De la mano de Ramón Gómez de la Serna entran en España las corrientes de vanguardia que bullían en Europa, permitiendo el desarrollo de una literatura de vanguardia que alcanza su máxima expresión a mediados de los años veinte. Imbuido de este espíritu de renovación, en 1923, Ortega y Gasset fundaba la Revista de Occidente y cuatro años más tarde aparecía La Gaceta Literaria, coincidiendo con el centenario de Góngora. Un grupo de poetas que pasarían a llamarse el Grupo poético del 27 integrarán la poesía de vanguardia con otras formas puras, clásicas o populares, culminando el renacimiento literario comenzado a principios de siglo.

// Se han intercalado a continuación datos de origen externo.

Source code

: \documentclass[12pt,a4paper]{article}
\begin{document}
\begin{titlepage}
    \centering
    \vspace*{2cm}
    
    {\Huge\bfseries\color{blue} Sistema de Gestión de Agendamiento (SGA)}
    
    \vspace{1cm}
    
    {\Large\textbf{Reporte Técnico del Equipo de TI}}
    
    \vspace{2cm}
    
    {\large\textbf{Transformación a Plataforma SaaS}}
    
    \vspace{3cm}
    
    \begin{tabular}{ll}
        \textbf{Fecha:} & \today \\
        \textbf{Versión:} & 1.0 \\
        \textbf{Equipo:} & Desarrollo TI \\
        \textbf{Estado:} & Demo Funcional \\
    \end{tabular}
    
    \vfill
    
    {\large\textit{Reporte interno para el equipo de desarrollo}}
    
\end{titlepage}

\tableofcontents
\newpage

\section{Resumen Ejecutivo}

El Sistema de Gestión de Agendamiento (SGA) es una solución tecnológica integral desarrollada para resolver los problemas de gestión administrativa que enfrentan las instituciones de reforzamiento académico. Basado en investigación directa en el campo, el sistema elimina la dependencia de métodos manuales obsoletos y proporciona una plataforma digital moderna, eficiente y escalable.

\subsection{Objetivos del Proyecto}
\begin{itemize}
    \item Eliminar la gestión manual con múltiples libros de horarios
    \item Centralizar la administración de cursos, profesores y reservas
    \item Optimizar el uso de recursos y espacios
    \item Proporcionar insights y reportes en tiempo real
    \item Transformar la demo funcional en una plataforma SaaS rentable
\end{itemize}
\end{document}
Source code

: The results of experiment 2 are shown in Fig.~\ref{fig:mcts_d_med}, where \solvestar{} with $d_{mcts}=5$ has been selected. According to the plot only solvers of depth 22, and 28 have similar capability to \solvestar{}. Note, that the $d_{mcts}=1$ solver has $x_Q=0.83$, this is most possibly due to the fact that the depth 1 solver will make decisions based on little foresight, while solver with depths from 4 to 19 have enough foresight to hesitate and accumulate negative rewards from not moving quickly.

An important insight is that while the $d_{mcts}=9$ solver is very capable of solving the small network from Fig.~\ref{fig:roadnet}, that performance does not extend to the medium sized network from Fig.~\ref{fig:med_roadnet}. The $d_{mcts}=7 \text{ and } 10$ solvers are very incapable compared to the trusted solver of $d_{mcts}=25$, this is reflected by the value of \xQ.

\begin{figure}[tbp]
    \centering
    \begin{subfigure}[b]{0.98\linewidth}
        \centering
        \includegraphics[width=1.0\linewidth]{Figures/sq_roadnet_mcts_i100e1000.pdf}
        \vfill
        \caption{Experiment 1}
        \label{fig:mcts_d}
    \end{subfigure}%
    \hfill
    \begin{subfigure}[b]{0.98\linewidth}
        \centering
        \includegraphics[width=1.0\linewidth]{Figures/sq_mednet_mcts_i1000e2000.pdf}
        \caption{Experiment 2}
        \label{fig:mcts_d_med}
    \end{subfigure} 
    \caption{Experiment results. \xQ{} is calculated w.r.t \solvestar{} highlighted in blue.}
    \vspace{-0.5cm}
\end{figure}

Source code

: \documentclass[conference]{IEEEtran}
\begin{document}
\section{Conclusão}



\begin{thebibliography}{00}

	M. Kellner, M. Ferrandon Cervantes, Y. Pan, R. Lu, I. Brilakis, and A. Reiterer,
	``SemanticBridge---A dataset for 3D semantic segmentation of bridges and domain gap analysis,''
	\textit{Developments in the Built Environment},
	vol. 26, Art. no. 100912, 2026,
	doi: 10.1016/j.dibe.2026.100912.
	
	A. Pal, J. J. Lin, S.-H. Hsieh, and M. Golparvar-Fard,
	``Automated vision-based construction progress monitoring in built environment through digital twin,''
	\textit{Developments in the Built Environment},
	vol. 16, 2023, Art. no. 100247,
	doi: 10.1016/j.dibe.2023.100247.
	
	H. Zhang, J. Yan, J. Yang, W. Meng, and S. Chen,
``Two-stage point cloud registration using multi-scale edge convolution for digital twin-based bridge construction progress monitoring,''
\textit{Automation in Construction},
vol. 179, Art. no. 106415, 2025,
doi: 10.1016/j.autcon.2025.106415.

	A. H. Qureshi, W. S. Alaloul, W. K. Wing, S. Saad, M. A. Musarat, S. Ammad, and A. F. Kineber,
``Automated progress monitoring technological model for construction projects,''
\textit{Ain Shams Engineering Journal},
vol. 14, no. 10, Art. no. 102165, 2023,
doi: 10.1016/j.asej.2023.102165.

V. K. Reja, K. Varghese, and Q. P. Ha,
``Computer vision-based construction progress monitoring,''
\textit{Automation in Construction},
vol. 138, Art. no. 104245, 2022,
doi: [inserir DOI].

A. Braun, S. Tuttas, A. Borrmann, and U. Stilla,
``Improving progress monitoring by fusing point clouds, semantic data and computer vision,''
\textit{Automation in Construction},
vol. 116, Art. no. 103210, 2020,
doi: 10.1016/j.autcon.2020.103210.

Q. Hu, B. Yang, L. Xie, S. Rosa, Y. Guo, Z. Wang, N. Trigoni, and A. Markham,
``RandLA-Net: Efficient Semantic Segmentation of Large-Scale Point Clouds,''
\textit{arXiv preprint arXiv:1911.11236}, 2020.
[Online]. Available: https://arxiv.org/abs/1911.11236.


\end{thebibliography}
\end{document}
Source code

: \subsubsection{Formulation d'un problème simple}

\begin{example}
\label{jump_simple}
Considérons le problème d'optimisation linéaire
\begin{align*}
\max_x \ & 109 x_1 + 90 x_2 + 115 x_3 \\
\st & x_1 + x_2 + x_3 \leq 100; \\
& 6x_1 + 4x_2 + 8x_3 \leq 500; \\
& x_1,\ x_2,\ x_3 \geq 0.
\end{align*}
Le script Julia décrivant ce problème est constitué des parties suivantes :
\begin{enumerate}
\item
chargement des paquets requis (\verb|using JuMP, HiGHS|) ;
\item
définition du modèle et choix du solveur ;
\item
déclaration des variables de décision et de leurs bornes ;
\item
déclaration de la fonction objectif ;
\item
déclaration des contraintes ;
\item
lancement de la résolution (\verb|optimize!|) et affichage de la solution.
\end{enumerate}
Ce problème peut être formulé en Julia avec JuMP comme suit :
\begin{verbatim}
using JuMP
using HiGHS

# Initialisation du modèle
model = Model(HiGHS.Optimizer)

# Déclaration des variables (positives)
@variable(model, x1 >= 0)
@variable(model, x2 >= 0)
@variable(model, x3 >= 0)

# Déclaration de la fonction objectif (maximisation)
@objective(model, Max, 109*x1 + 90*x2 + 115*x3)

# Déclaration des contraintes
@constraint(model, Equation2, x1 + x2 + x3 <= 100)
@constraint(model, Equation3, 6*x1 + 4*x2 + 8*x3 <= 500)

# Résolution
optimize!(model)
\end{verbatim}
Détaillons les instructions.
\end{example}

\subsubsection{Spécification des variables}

La década de los años treinta marcará un cambio de rumbo en la literatura española, que irá progresivamente adquiriendo un mayor calado político y social, dando entrada a una literatura comprometida, y ocupándose posteriormente de temas más vinculados al momento, como la Guerra Civil, la cárcel o el exilio.
María Clementa Millán Jiménez
«El inicio de una nueva mentalidad», Textos literarios contemporáneos. Literatura Española de los siglos XX y XXI,
Editorial Ramón Areces, Madrid, 2010, páginas 21-31.